The three firefighters who died in a fireball after their aerial water tanker crashed while battling blazes in southern New South Wales on Thursday were American.
The NSW Rural Fire Service said local ground crews lost contact with the C130 Hercules known as Zeus before 1.30pm on Thursday in the Snowy Monaro region.
The plane was owned and operated by Canada-based company Coulson Aviation and contracted to the RFS.
After leaving Richmond RAAF base in western Sydney at 12.05pm, online flight radars showed the tanker – owned and operated by Canada-based company Coulson Aviation and contracted to the RFS – flying south-west before vanishing near Peak View, north-east of Cooma.
Statement by Ambassador Culvahouse: pic.twitter.com/w23ioPSZxa
— US Embassy Canberra (@USAembassyinOZ) January 23, 2020
RFS commissioner Shane Fitzsimmons confirmed that all three were US residents.
“Tragically there appear to be no survivors as a result of the crash. It’s impacted heavily with the ground and initial reports are that there was a large fireball,” he said.
Commissioner Fitzsimmons paid tribute to the crew, who were well known to local firefighters.

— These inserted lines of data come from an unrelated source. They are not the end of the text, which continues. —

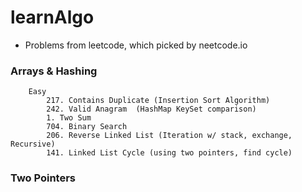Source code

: # learnAlgo
- Problems from leetcode, which picked by neetcode.io
### Arrays & Hashing

```
    Easy
        217. Contains Duplicate (Insertion Sort Algorithm)
        242. Valid Anagram  (HashMap KeySet comparison)
        1. Two Sum
        704. Binary Search
        206. Reverse Linked List (Iteration w/ stack, exchange, Recursive)
        141. Linked List Cycle (using two pointers, find cycle)
``` 

### Two Pointers
```

```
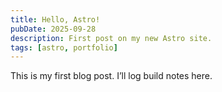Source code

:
 ```yaml
---
title: Hello, Astro!
pubDate: 2025-09-28
description: First post on my new Astro site.
tags: [astro, portfolio]
---
```

This is my first blog post. I’ll log build notes here.
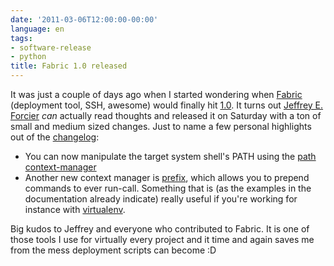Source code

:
 ```yaml
---
date: '2011-03-06T12:00:00-00:00'
language: en
tags:
- software-release
- python
title: Fabric 1.0 released
---
```



It was just a couple of days ago when I started wondering when [Fabric][fab]
(deployment tool, SSH, awesome) would finally hit [1.0][1.0]. It turns out [Jeffrey
E.  Forcier][jef] *can* actually read thoughts and released it on Saturday with a
ton of small and medium sized changes. Just to name a few personal highlights
out of the [changelog][log]:

* You can now manipulate the target system shell's PATH using the [path
  context-manager][path]
* Another new context manager is [prefix][prefix], which allows you to prepend commands
  to ever run-call. Something that is (as the examples in the documentation
  already indicate) really useful if you're working for instance with
  [virtualenv][venv].

Big kudos to Jeffrey and everyone who contributed to Fabric. It is one of
those tools I use for virtually every project and it time and again saves me
from the mess deployment scripts can become :D

[log]: http://docs.fabfile.org/en/1.0.0/changes/1.0.html
[fab]: http://fabfile.org
[path]: http://docs.fabfile.org/en/1.0.0/api/core/context_managers.html#fabric.context_managers.path
[prefix]: http://docs.fabfile.org/en/1.0.0/api/core/context_managers.html#fabric.context_managers.prefix
[venv]: http://pypi.python.org/pypi/virtualenv
[jef]: http://bitprophet.org/
[1.0]: http://pypi.python.org/pypi/Fabric/1.0.0
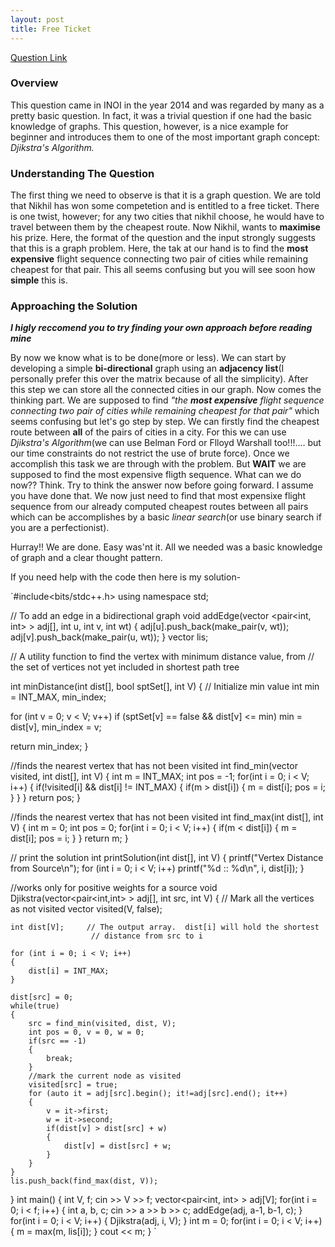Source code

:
 ```yaml
---
layout: post
title: Free Ticket
---
```


[Question Link](https://www.codechef.com/INOIPRAC/problems/INOI1402)

### Overview

This question came in INOI in the year 2014 and was regarded by many as a pretty basic question. In fact, it was a trivial question if one had the basic knowledge of graphs. This question, however, is a nice example for beginner and introduces them to one of the most important graph concept: *Djikstra's Algorithm.*

### Understanding The Question

The first thing we need to observe is that it is a graph question. We are told that Nikhil has won some competetion and is entitled to a free ticket. There is one twist, however; for any two cities that nikhil choose, he would have to travel between them by the cheapest route. Now Nikhil, wants to **maximise** his prize. Here, the format of the question and the input strongly suggests that this is a graph problem. Here, the tak at our hand is to find the **most expensive** flight sequence connecting two pair of cities while remaining cheapest for that pair. This all seems confusing but you will see soon how **simple** this is.

### Approaching the Solution

_**I higly reccomend you to try finding your own approach before reading mine**_

By now we know what is to be done(more or less). We can start by developing a simple **bi-directional** graph using an **adjacency list**(I personally prefer this over the matrix because of all the simplicity). After this step we can store all the connected cities in our graph. Now comes the thinking part. We are supposed to find *"the **most expensive** flight sequence connecting two pair of cities while remaining cheapest for that pair"* which seems confusing but let's go step by step. We can firstly find the cheapest route between **all** of the pairs of cities in a city. For this we can use *Djikstra's Algorithm*(we can use Belman Ford or Flloyd Warshall too!!!.... but our time constraints do not restrict the use of brute force). Once we accomplish this task we are through with the problem. But **WAIT** we are supposed to find the most expensive fligth sequence. What can we do now?? Think. Try to think the answer now before going forward. I assume you have done that. We now just need to find that most expensixe flight sequence from our already computed cheapest routes between all pairs which can be accomplishes by a basic *linear search*(or use binary search if you are a perfectionist).

Hurray!! We are done. Easy was'nt it. All we needed was a basic knowledge of graph and a clear thought pattern.

If you need help with the code then here is my solution-

`#include<bits/stdc++.h>
using namespace std;

// To add an edge in a bidirectional graph
void addEdge(vector <pair<int, int> > adj[], int u, int v, int wt)
{
	adj[u].push_back(make_pair(v, wt));
	adj[v].push_back(make_pair(u, wt));
}
vector<int> lis;

// A utility function to find the vertex with minimum distance value, from
// the set of vertices not yet included in shortest path tree

int minDistance(int dist[], bool sptSet[], int V)
{
   // Initialize min value
   int min = INT_MAX, min_index;
  
   for (int v = 0; v < V; v++)
     if (sptSet[v] == false && dist[v] <= min)
         min = dist[v], min_index = v;
  
   return min_index;
}

//finds the nearest vertex that has not been visited
int find_min(vector<bool> visited, int dist[], int V)
{
	int m = INT_MAX;
	int pos = -1;
	for(int i = 0; i < V; i++)
	{
		if(!visited[i] && dist[i] != INT_MAX)
		{
			if(m > dist[i])
			{
				m = dist[i];
				pos = i;
			}
		}
	}
	return pos;
}

//finds the nearest vertex that has not been visited
int find_max(int dist[], int V)
{
	int m = 0;
	int pos = 0;
	for(int i = 0; i < V; i++)
	{
		if(m < dist[i])
		{
			m = dist[i];
			pos = i;
		}
	}
	return m;
}

// print the solution
int printSolution(int dist[], int V)
{
   printf("Vertex Distance from Source\n");
   for (int i = 0; i < V; i++)
      printf("%d :: %d\n", i, dist[i]);
}

//works only for positive weights for a source
void Djikstra(vector<pair<int,int> > adj[], int src, int V)
{
    // Mark all the vertices as not visited
    vector<bool> visited(V, false);
 
 	int dist[V];     // The output array.  dist[i] will hold the shortest
                      // distance from src to i
                      
    for (int i = 0; i < V; i++)
    {
        dist[i] = INT_MAX;
    }

    dist[src] = 0;                  
    while(true)
    {
        src = find_min(visited, dist, V);
        int pos = 0, v = 0, w = 0;
        if(src == -1)
        {
        	break;
		}
		//mark the current node as visited
        visited[src] = true;
		for (auto it = adj[src].begin(); it!=adj[src].end(); it++)
		{
			v = it->first;
			w = it->second;
			if(dist[v] > dist[src] + w)
			{
				dist[v] = dist[src] + w;
			}
		}
    }
    lis.push_back(find_max(dist, V));
}
int main()
{
	int V, f;
	cin >> V >> f;
	vector<pair<int, int> > adj[V];
	for(int i = 0; i < f; i++)
	{
		int a, b, c;
		cin >> a >> b >> c;
		addEdge(adj, a-1, b-1, c);
	}
	for(int i = 0; i < V; i++)
	{
		Djikstra(adj, i, V);
	}
	int m = 0;
	for(int i = 0; i < V; i++)
	{
		m = max(m, lis[i]);
	}
	cout << m;
}
`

“The firefighting fraternity is a tight-knit family, a fairly small family and the crew on board were well known, not just to their colleagues here in Australia,” the commissioner said.
“Our hearts are with all those that are suffering what is the loss of three remarkable, well-respected crew that have invested so many decades of their life into firefighting.”
Our thoughts are with the family, friends and colleagues of the three crew who were involved in this very tragic event. It will be felt by many. Take care https://t.co/xOaZwJHSlG
— Andrew Crisp APM (@CommissionerEMV) January 23, 2020
Coulson Aviation grounded its fleet in NSW and Victoria in an attempt to rule out systemic issues such as possible fuel supply problems.
“The aircraft had departed Richmond with a load of retardant and was on a firebombing mission,” the company said in a statement.
“The accident is reported to be extensive and we are deeply saddened to confirm there were three fatalities.”
The cause of the crash will be investigated by the Australian Transport Safety Bureau, with support from NSW Police.
NSW Premier Gladys Berejiklian said the crash was a “stark and horrible reminder” of the dangerous conditions facing firefighters on a daily basis.
“It allows us to consider the circumstances people face every day,” Ms Berejiklian said.
“We have more than 1700 volunteers and personnel on the field today.”
Prime Minister Scott Morrison tweeted: “Deeply saddened to learn of the death of 3 people in the crash of a C130 fire fighting aircraft, northeast of Cooma in NSW earlier today.”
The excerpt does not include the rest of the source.